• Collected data
-=-=-
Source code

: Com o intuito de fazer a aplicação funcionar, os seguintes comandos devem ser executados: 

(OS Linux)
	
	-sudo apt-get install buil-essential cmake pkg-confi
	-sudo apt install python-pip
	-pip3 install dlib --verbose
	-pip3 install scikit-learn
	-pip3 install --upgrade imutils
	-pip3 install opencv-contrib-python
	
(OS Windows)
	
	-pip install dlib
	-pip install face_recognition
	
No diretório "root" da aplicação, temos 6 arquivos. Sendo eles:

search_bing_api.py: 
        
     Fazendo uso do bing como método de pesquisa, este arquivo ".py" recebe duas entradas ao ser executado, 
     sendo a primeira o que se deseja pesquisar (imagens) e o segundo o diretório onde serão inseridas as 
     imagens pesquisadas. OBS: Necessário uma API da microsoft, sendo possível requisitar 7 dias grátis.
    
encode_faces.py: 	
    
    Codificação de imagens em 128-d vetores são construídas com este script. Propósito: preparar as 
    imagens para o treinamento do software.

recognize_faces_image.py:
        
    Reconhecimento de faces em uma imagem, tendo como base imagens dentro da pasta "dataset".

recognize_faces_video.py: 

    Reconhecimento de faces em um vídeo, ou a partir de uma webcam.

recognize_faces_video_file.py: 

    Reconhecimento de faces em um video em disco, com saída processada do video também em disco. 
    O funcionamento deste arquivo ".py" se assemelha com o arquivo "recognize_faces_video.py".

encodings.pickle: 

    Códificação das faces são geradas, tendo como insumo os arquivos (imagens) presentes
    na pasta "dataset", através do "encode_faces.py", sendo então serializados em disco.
-=-=-
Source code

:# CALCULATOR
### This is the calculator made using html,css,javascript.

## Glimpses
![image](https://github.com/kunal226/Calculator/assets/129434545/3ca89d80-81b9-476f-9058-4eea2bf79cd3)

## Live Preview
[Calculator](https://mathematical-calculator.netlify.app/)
-=-=-
• Problem to solve
Find the line with "imagens para o treinamento do software." in the entries above. Retype it and each line after it, exactly, through the line with "serializados em disco.", and stop there.

• Reply to the exercise
    imagens para o treinamento do software.

recognize_faces_image.py:
        
    Reconhecimento de faces em uma imagem, tendo como base imagens dentro da pasta "dataset".

recognize_faces_video.py: 

    Reconhecimento de faces em um vídeo, ou a partir de uma webcam.

recognize_faces_video_file.py: 

    Reconhecimento de faces em um video em disco, com saída processada do video também em disco. 
    O funcionamento deste arquivo ".py" se assemelha com o arquivo "recognize_faces_video.py".

encodings.pickle: 

    Códificação das faces são geradas, tendo como insumo os arquivos (imagens) presentes
    na pasta "dataset", através do "encode_faces.py", sendo então serializados em disco.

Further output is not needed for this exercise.